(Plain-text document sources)

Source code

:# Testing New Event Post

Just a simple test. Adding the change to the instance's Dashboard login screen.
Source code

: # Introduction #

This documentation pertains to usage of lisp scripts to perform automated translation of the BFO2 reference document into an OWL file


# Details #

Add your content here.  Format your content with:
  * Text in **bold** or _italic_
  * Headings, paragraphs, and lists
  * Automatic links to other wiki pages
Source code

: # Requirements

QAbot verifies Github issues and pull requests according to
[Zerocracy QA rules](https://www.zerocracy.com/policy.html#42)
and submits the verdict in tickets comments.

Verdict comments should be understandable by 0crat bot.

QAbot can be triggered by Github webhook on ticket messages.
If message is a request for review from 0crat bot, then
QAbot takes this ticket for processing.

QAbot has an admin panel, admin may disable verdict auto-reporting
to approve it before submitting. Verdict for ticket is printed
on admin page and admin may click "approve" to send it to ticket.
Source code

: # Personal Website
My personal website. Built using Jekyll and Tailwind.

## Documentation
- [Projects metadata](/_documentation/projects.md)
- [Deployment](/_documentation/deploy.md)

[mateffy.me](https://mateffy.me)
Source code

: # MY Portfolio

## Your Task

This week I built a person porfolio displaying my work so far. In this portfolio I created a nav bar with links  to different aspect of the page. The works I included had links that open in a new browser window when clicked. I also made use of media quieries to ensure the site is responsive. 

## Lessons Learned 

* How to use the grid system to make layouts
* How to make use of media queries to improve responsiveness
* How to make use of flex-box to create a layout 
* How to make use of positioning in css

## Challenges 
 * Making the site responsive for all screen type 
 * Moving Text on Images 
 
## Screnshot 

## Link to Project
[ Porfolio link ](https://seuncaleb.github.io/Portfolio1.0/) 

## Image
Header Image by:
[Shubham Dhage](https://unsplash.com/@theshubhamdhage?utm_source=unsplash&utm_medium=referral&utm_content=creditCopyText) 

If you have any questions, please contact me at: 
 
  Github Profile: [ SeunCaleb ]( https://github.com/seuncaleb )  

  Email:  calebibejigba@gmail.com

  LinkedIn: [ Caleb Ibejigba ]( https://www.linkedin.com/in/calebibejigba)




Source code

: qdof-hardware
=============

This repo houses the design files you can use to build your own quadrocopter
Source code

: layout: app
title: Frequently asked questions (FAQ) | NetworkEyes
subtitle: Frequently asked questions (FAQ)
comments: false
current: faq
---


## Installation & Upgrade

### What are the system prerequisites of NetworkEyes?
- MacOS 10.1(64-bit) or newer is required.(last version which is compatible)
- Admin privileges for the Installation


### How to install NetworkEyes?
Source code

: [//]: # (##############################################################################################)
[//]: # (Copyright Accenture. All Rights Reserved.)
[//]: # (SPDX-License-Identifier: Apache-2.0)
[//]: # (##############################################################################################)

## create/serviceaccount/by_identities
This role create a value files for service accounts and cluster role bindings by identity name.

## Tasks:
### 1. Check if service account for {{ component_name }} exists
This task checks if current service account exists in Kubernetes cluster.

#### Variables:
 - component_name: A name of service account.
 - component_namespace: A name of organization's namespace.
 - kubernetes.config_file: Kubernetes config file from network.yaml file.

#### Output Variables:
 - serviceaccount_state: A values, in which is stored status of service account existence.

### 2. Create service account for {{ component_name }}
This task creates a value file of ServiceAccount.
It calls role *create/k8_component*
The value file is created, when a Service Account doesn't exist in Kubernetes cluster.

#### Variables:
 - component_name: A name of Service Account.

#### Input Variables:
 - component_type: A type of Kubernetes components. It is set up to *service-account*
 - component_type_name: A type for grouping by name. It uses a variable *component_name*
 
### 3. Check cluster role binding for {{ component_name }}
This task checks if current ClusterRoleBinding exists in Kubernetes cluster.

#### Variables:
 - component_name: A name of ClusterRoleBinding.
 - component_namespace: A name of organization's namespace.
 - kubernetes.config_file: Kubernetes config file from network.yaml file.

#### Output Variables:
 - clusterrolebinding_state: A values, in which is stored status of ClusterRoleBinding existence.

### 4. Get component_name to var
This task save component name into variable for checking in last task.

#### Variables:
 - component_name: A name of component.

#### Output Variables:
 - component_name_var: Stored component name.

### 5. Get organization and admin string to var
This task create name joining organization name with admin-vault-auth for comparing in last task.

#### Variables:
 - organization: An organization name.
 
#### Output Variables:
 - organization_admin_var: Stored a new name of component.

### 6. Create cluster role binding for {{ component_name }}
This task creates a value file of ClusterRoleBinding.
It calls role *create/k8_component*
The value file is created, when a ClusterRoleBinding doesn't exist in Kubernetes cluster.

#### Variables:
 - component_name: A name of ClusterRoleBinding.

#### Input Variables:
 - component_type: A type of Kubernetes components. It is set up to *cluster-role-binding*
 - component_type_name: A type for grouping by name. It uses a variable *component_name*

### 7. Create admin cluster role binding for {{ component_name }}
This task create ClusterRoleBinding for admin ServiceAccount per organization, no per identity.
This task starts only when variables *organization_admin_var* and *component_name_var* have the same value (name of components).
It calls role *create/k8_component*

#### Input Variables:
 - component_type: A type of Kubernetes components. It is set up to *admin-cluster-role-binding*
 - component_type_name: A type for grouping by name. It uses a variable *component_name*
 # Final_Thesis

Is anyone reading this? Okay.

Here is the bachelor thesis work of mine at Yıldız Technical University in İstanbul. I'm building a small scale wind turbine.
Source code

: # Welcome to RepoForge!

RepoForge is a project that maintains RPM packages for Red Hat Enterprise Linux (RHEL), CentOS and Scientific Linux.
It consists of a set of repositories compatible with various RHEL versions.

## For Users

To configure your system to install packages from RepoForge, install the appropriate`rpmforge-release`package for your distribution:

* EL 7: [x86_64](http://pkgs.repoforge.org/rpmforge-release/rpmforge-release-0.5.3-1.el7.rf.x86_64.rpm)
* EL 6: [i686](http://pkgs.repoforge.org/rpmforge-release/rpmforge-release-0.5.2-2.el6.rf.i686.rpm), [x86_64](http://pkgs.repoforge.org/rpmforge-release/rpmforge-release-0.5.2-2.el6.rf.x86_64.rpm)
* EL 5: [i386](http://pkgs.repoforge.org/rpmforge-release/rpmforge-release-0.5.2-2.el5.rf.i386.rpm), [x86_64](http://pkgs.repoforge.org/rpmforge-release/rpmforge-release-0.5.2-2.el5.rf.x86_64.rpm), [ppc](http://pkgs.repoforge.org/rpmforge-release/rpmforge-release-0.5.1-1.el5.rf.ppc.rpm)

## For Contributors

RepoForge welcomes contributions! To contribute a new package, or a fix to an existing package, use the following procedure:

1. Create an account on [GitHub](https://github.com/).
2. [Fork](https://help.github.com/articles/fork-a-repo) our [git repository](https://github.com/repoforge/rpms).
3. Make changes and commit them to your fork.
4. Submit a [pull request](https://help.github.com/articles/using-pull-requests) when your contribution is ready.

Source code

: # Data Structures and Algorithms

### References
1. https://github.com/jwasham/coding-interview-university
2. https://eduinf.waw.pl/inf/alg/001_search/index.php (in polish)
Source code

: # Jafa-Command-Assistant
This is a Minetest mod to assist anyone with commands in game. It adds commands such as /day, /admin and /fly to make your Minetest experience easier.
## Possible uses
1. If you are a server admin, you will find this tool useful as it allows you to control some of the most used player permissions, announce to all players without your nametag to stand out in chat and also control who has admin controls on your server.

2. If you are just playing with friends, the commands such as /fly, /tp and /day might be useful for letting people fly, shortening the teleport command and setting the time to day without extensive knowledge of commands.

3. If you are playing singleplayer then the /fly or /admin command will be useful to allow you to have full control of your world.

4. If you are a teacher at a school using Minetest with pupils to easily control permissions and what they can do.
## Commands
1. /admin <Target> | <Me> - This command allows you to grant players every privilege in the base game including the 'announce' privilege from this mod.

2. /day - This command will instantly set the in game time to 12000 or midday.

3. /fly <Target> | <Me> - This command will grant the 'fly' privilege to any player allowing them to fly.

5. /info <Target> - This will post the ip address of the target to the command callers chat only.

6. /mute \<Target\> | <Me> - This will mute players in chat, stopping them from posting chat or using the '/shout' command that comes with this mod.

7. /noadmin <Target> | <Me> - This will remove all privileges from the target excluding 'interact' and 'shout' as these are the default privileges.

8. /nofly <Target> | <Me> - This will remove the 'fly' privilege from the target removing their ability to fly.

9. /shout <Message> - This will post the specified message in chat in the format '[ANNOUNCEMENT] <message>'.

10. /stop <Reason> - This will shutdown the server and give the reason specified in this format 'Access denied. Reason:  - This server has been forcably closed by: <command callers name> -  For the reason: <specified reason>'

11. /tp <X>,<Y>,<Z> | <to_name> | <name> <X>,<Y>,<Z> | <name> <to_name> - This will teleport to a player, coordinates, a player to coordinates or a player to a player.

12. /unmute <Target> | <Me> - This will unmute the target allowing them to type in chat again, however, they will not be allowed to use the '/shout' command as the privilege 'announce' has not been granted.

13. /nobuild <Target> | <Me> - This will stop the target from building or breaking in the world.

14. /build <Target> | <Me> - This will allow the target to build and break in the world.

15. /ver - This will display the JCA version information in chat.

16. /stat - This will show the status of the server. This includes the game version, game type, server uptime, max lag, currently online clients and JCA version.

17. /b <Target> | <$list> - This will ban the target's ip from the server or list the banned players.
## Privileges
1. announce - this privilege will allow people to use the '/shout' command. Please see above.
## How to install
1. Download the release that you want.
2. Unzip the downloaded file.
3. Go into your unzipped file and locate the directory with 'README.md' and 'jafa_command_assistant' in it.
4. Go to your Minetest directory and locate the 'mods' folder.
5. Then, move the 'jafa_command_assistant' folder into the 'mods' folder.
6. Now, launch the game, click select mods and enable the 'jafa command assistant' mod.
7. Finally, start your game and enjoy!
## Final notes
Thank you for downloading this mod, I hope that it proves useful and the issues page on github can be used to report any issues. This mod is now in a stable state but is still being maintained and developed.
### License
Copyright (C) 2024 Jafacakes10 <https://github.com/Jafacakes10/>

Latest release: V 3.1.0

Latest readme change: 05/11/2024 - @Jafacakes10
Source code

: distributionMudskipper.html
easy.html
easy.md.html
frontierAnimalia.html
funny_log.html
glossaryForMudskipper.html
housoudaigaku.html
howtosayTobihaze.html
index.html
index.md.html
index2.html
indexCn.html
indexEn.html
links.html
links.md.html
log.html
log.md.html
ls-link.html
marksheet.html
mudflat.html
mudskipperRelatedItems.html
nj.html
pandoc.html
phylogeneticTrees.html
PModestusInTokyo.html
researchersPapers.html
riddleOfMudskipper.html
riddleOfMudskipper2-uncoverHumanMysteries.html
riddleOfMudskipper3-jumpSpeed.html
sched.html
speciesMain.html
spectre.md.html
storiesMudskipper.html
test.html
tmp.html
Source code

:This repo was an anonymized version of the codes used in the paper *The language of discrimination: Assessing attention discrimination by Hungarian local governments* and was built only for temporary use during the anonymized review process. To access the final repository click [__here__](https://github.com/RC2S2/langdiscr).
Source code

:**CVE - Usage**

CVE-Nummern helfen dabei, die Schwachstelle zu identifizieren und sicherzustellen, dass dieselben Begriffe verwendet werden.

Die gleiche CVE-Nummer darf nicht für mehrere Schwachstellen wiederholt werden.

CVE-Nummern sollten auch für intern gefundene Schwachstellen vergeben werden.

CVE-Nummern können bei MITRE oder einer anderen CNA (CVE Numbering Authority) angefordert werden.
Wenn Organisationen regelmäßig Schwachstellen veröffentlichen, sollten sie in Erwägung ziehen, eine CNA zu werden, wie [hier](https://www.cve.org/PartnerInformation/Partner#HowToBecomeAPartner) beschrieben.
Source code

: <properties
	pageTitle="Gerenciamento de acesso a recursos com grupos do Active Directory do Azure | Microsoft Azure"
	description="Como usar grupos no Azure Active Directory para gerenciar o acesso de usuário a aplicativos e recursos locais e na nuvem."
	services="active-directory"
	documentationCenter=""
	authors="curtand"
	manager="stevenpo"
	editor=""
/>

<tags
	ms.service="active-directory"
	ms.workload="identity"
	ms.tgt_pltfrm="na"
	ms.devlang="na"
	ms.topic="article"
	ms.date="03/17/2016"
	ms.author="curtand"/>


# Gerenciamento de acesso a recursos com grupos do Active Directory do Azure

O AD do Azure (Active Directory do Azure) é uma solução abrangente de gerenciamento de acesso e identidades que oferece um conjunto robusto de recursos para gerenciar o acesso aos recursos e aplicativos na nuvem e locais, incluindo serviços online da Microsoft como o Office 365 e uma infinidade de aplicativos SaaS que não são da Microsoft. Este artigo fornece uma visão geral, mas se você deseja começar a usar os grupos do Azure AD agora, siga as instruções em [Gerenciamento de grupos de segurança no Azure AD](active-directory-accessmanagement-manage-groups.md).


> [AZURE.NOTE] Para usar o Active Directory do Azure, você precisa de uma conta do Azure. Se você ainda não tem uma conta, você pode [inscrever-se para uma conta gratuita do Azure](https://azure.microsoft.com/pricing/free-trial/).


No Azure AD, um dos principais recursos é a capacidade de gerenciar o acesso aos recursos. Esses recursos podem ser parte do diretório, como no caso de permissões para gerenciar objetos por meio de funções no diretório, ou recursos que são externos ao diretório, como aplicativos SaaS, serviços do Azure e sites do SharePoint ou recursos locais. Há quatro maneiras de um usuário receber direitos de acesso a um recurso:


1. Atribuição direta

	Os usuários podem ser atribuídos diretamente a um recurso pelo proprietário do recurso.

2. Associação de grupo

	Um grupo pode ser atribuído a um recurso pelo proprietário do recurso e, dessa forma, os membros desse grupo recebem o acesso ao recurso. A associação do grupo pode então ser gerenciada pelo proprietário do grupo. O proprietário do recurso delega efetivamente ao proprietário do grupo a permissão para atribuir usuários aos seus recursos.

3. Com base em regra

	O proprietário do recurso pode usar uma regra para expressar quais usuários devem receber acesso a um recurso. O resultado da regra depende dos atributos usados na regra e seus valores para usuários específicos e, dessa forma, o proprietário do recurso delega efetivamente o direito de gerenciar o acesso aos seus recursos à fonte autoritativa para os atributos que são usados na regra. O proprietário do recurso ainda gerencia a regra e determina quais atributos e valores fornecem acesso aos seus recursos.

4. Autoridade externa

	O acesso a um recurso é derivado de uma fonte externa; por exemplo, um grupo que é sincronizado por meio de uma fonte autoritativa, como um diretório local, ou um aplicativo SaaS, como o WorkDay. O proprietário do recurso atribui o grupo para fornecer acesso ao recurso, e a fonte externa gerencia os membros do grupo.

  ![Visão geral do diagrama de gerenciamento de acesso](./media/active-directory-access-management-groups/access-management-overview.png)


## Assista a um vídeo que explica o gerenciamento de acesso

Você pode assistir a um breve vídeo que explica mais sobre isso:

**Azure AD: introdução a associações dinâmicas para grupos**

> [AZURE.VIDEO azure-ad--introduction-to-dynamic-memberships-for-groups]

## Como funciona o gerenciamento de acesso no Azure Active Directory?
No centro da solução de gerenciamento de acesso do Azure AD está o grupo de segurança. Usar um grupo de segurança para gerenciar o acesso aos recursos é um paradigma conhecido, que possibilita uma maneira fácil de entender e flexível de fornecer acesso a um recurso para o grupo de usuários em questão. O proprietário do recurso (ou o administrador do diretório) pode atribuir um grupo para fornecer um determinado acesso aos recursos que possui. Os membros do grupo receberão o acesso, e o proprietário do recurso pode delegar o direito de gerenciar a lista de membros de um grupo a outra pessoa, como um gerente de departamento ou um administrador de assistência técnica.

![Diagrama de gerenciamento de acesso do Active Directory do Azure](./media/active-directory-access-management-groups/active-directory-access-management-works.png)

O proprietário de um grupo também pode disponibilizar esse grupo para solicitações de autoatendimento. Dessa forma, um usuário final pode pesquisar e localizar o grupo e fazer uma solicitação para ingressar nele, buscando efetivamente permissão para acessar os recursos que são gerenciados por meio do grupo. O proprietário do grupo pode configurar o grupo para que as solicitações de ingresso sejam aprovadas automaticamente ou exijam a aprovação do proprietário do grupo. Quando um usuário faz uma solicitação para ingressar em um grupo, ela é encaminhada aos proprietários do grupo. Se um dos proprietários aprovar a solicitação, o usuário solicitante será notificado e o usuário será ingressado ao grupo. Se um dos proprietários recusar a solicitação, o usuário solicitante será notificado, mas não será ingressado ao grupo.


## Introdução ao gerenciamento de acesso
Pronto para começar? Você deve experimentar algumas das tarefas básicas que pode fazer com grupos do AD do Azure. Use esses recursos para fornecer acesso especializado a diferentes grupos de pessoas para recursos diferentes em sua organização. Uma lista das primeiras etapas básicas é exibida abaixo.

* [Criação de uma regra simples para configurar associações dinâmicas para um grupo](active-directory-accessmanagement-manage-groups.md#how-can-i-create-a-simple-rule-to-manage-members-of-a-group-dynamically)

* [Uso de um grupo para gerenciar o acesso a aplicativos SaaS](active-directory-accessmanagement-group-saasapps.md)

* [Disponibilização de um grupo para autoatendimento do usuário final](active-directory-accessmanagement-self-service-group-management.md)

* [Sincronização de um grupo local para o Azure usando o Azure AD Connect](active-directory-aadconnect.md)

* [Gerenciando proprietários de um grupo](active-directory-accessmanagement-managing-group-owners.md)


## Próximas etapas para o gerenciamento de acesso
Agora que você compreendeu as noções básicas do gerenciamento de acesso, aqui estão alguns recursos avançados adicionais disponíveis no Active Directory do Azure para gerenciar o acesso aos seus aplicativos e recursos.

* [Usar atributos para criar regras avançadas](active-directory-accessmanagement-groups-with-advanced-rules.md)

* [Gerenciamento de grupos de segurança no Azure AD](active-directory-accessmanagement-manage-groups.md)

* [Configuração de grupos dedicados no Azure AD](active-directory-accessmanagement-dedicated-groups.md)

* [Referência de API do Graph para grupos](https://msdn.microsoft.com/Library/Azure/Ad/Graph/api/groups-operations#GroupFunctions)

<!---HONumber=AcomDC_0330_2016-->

→ What you should do
Beginning at the first line above, repeat exactly until the line containing "## Your Task", which is included.

→ Completed exercise
Source code

:# Testing New Event Post

Just a simple test. Adding the change to the instance's Dashboard login screen.
Source code

: # Introduction #

This documentation pertains to usage of lisp scripts to perform automated translation of the BFO2 reference document into an OWL file


# Details #

Add your content here.  Format your content with:
  * Text in **bold** or _italic_
  * Headings, paragraphs, and lists
  * Automatic links to other wiki pages
Source code

: # Requirements

QAbot verifies Github issues and pull requests according to
[Zerocracy QA rules](https://www.zerocracy.com/policy.html#42)
and submits the verdict in tickets comments.

Verdict comments should be understandable by 0crat bot.

QAbot can be triggered by Github webhook on ticket messages.
If message is a request for review from 0crat bot, then
QAbot takes this ticket for processing.

QAbot has an admin panel, admin may disable verdict auto-reporting
to approve it before submitting. Verdict for ticket is printed
on admin page and admin may click "approve" to send it to ticket.
Source code

: # Personal Website
My personal website. Built using Jekyll and Tailwind.

## Documentation
- [Projects metadata](/_documentation/projects.md)
- [Deployment](/_documentation/deploy.md)

[mateffy.me](https://mateffy.me)
Source code

: # MY Portfolio

## Your Task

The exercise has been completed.